さて、灰式カイロに関して、まず前提となる知識が必要なので、資料館の展示を使いながらご説明いたします。

灰式カイロの燃料の主成分は、おおざっぱにいうと、麻の茎から皮をはいだ芯の部分、麻殻を蒸し焼きにして炭素だけにした、要するに、麻殻で作った炭みたいな物が主原料です。麻殻灰といいますが、麻殻をただ燃やしてできた灰ではありません。それだとみんな燃え尽きてしまい、ほとんど残りません。この麻殻灰に、立ち消えせずに燃焼が持続するように助燃剤を加え、細かく砕いた物をさらに紙筒で包んで棒状にしたものが、わりと最初期、明治時代から昭和中期までの灰式カイロ燃料、カイロ灰です。

ここにあるものパッケージは商号が「マイコール懐炉株式会社」になっているので、昭和中期から末期くらいのものでしょう。

肝心のカイロ本体が見切れてるじゃないかよ!そうなのですが、まさかこれがこの展示を見る最後の機会だとは思わなかったのです。

そして1960年代中盤に、灰式カイロに新しい革命が起こります。
これまでのカイロ灰は、当たり前ですがボロボロと崩れました。上記の写真にあるカミヤ灰も、包んである紙を破るとボロボロと中身の灰が崩れて出てきます。が、1960年代中盤に、カイロ燃料が棒状のスティック燃料になります。マイコールでは旧式のものを「懐炉灰」、新式のものを「かいろ燃料」と言い分けていました。

昭和40年代という、いろんな意味でのんびりゆっくりしていた時代でしたので、新旧2種類のカイロと懐炉灰とカイロ燃料は、しばらくは併売されていて、徐々にスティック式にとりかわっていったようです。
なおこの時代に全部のメーカーの灰式カイロ燃料がスティック式に変わっています。特許とかなかったのか、既に特許切れの技術だったのか、よくわかりません。この時代、練炭とか豆炭はあったので、そのための技術を懐炉灰に転用しただけで、別に特許とか気にする必要もなかったのかもしれません。

マイコール記念館でのカミヤ懐炉の写真が見つからなかったので当サイト作者所有のもので補足します。左がスティック式燃料を使用するマイコール懐炉ゴールド、右が紙で包んだ懐炉灰タイプのものを使用するカミヤ懐炉です。

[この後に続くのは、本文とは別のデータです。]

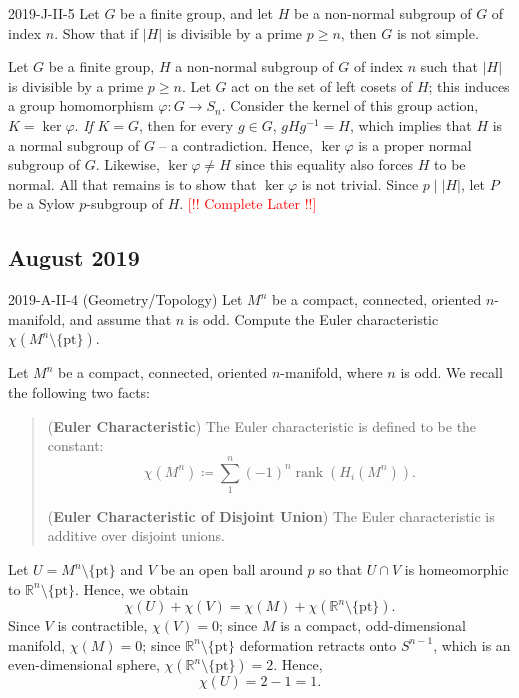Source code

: \documentclass{article}
\begin{document}
\begin{prb}{2019-J-II-5}
	Let $G$ be a finite group, and let $H$ be a non-normal subgroup of $G$ of index $n$. Show that if $|H|$ is divisible by a prime $p \geq n$, then $G$ is not simple. 
\end{prb}
\begin{solutions}
	Let $G$ be a finite group, $H$ a non-normal subgroup of $G$ of index $n$ such that $|H|$ is divisible by a prime $p \geq n$. Let $G$ act on the set of left cosets of $H$; this induces a group homomorphism $\varphi: G \to S_{n}$. Consider the kernel of this group action, $K = \ker{\varphi}$. \textit{If} $K = G$, then for every $g \in G$, $gHg^{-1} = H$, which implies that $H$ is a normal subgroup of $G$ -- a contradiction. Hence, $\ker{\varphi}$ is a proper normal subgroup of $G$. Likewise, $\ker{\varphi} \neq H$ since this equality also forces $H$ to be normal. All that remains is to show that $\ker{\varphi}$ is not trivial. Since $p\mid |H|$, let $P$ be a Sylow $p$-subgroup of $H$. \textcolor{red}{[!! Complete Later !!]}
\end{solutions}


\subsection{August 2019}

\begin{prb}{2019-A-II-4 (Geometry/Topology)}
	Let $M^{n}$ be a compact, connected, oriented $n$-manifold, and assume that $n$ is odd. Compute the Euler characteristic $\chi(M^{n}\setminus\{\text{pt}\})$. 
\end{prb}
\begin{solutions}
	Let $M^{n}$ be a compact, connected, oriented $n$-manifold, where $n$ is odd. We recall the following two facts:
		\begin{quote}
			(\textbf{Euler Characteristic}) The Euler characteristic is defined to be the constant: 
				\begin{equation}
					\chi(M^{n}) \coloneqq \sum_{1}^{n}(-1)^{n}\operatorname{rank}(H_{i}(M^{n})).
				\end{equation}
				
			(\textbf{Euler Characteristic of Disjoint Union}) The Euler characteristic is additive over disjoint unions. 
		\end{quote}
	Let $U = M^{n}\setminus \{\text{pt}\}$ and $V$ be an open ball around $p$ so that $U \cap V$ is homeomorphic to $\mathbb{R}^{n}\setminus \{\text{pt}\}$. Hence, we obtain 
		\begin{equation}
			\chi(U) + \chi(V) = \chi(M) + \chi(\mathbb{R}^{n}\setminus \{\text{pt}\}). 
		\end{equation}
	Since $V$ is contractible, $\chi(V) = 0$; since $M$ is a compact, odd-dimensional manifold, $\chi(M) = 0$; since $\mathbb{R}^{n}\setminus \{\text{pt}\}$ deformation retracts onto $S^{n - 1}$, which is an even-dimensional sphere, $\chi(\mathbb{R}^{n}\setminus \{\text{pt}\}) = 2$. Hence, 
		\begin{equation}
			\chi(U) = 2 - 1= 1. 
		\end{equation}
\end{solutions}
\end{document}
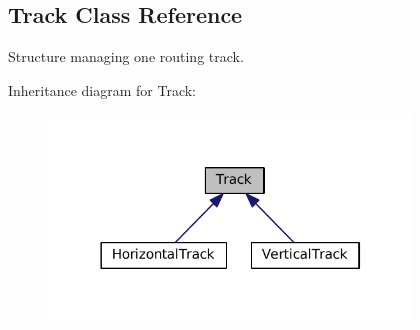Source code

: \hypertarget{classKite_1_1Track}{}\subsection{Track Class Reference}
\label{classKite_1_1Track}


Structure managing one routing track.  




Inheritance diagram for Track\+:\nopagebreak
\begin{figure}[H]
\begin{center}
\leavevmode
\includegraphics[width=273pt]{classKite_1_1Track__inherit__graph}
\end{center}
\end{figure}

マイコール懐炉ゴールドは内側がガラス繊維ですが、カミヤ懐炉は金属枠です。当然ながら燃料に互換性はありません。カミヤ懐炉は懐炉灰のカミヤ灰用で、マイコール懐炉ゴールドはマイコールかいろ燃料専用です。

※懐炉灰はカイロ灰とも呼ばれます。そんなのどっちでもいいだろうとも思いますが、マイコールの製品に書かれていたのは「懐炉灰」でした。カイロ灰の製造組合のほうは「カイロ灰」です。当サイトではマイコールの商品名を指すときは「懐炉灰」を、一般名称としては「カイロ灰」を使いますが混ざってるところもあるのであまり気にしないでください。

マイコールの歴史

マイコール記念館とマイコール資料館は、2004年にマイコール創業100年を記念して開業しました。つまりマイコールの創業は1904年(明治37年)。ハクキンカイロよりはだいぶ先輩の企業でした。
まさかそのマイコールがその後わずか15年でこんなことになるとは、当時は全く予期していませんでしたが。

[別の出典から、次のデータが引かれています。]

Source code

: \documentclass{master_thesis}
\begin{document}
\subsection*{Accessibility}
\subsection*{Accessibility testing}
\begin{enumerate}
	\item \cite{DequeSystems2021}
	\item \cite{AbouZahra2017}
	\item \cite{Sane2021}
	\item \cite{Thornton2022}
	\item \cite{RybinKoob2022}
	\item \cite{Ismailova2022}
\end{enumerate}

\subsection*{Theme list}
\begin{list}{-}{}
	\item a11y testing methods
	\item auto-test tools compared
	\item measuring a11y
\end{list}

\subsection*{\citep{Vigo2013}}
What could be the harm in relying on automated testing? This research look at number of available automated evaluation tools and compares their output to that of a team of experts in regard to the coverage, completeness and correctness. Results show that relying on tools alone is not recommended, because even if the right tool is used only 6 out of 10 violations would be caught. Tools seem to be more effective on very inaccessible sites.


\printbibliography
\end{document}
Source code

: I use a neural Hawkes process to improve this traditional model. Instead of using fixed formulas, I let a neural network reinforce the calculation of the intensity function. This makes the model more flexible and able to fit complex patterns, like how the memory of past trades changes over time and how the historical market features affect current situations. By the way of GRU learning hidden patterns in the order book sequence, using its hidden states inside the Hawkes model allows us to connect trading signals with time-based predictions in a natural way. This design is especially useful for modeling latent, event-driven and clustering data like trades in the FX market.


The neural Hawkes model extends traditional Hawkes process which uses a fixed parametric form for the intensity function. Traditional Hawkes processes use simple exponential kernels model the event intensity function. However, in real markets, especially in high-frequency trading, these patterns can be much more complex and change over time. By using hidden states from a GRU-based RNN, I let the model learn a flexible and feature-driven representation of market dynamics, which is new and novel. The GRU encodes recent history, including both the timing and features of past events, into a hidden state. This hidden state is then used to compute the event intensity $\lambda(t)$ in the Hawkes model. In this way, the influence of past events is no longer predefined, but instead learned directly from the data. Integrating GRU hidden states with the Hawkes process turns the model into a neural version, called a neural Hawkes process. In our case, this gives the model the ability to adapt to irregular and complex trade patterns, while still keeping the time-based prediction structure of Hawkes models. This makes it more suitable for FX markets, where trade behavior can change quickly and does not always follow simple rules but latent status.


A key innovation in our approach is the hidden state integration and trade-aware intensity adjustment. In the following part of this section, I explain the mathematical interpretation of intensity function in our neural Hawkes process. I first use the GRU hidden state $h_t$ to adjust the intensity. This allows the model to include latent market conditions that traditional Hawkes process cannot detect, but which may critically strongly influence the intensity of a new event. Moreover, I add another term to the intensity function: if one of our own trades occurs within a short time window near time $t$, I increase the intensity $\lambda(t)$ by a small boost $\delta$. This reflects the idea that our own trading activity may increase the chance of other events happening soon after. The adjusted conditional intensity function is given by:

マイコールの創業時の屋号は紙屋商店。元々は紙を扱う商店だったそうです。上に載せた古いタイプのカイロと懐炉灰にもその頃の屋号「カミヤ」があります。

文字どおり紙屋だった紙屋商店がどうしてカイロ屋になったのか。紙屋商店の所在地は栃木町(現在の栃木市)。周辺はカイロ灰の一大産地でした。紙屋商店はカイロ灰を包む和紙の供給を一手に引き受けて成長し、そして1904年にはカイロ灰の原料の麻殻灰の生産も行うようになります。つまり、紙屋商店の創業は、本当はもっと昔だし、しかももっと古い時代から懐炉関係の商売はしていた、本当に古い企業だったのです。

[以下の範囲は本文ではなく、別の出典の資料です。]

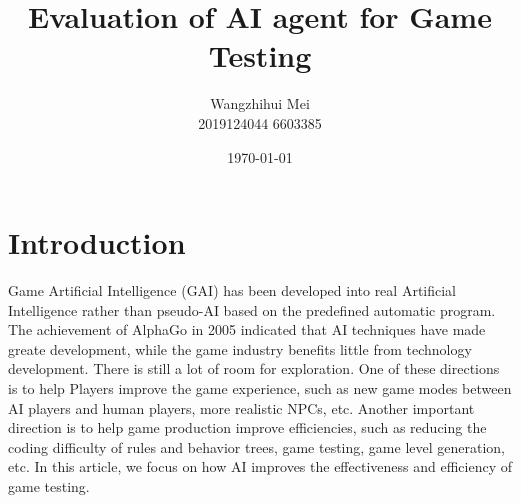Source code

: \documentclass[11pt,en,number]{elegantpaper}
\title{ Evaluation of AI agent for Game Testing}
\author{Wangzhihui Mei \\ 2019124044 6603385}
\institute{UOW-CCNU JI}
\date{\today}
\begin{document}
\maketitle

 


\section{Introduction}
\noindent
Game Artificial Intelligence (GAI) has been developed into real Artificial Intelligence rather than pseudo-AI based on the predefined automatic program. The achievement of AlphaGo in 2005 indicated that AI techniques have made greate development, while the game industry benefits little from technology development. There is still a lot of room for exploration. One of these directions is to help Players improve the game experience, such as new game modes between AI players and human players, more realistic NPCs, etc. Another important direction is to help game production improve efficiencies, such as reducing the coding difficulty of rules and behavior trees, game testing, game level generation, etc. In this article, we focus on how AI improves the effectiveness and efficiency of game testing. 
\end{document}
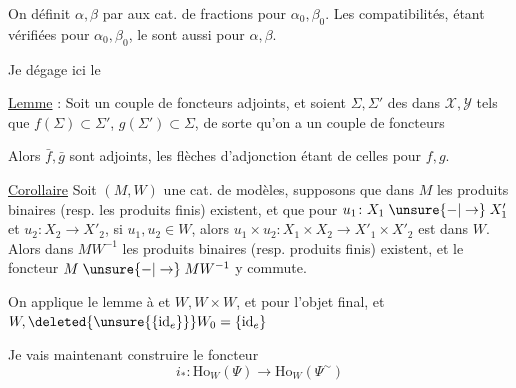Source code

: On définit $\alpha,\beta$ par  aux cat. de fractions pour $\alpha_0,\beta_0$. Les compatibilités, étant vérifiées pour $\alpha_0,\beta_0$, le sont aussi pour $\alpha,\beta$. 

Je dégage ici le

\uline{Lemme}  : Soit
un couple de foncteurs adjoints, et soient $\Sigma,\Sigma'$ des  dans $\mathcal X,\mathcal Y$ tels que $f(\Sigma)\subset\Sigma'$, $g(\Sigma')\subset\Sigma$, de sorte qu'on a un couple de foncteurs

Alors $\bar f,\bar g$ sont adjoints, les flèches d'adjonction étant  de celles pour $f,g$.

\uline{Corollaire} Soit $(M,W)$ une cat. de modèles,  supposons que dans $M$ les produits binaires (resp. les produits finis) existent, et que  pour $u_1\colon X_1\mathrel{\unsure{-|\to}} X'_1$ et $u_2\colon X_2\to X'_2$, si $u_1,u_2\in W$, alors $u_1\times u_2\colon X_1\times X_2\to X'_1\times X'_2$ est dans $W$. Alors dans $MW^{-1}$ les produits binaires (resp. produits finis) existent, et le foncteur  $M\mathrel{\unsure{-|\to}} MW^{-1}$ y commute.

On applique le lemme à
et $W,W\times W$, et pour l'objet final,
et $W,\deleted{\unsure{\{\mathrm{id}_e\}}}W_0=\{\mathrm{id}_e\}$

Je vais maintenant construire le foncteur
\[
i_*\colon\mathrm{Ho}_W(\Psi)\longrightarrow\mathrm{Ho}_W(\Psi^{\sim})
\]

ただ当時は麻殻灰のみの製造で、紙筒に詰めて懐炉灰にするところはやっていなかったようです。今まで自社の紙を買ってくれていたカイロ灰製造者と競合することになるのを避けるためかもしれません。紙屋商店が懐炉灰の生産を始めるのは1931年です。

けれどこの頃はまだ他店向けOEM(という言葉は当時ありませんが)供給のみで、「カミヤ」ブランドはまだ使っていませんでした。紙屋商店のカイロ灰は、他の栃木県産カイロ灰と同様、他店の名がつけられ、船で大阪に運ばれ、そこから全国の消費地に運ばれていました。

戦後、転機が訪れます。前述したとおり、それまでカイロ灰は栃木県から大阪の問屋に送られ、そこから全国の消費地に送られていました。これはカイロ灰に限ったことではなく、さまざまな商品が日本一の商業の町大阪の問屋街にまず運ばれ、そこから消費地に送られていました。けれど。
紙屋商店は気付くのです。紙屋商店があるのは栃木県。そして、カイロ灰の大消費地は栃木県を含む関東以北。大阪まで往復させる運賃が無駄じゃない?てか、大阪まで往復させる運賃がかからない分、うちの店は価格的にも有利なんじゃない?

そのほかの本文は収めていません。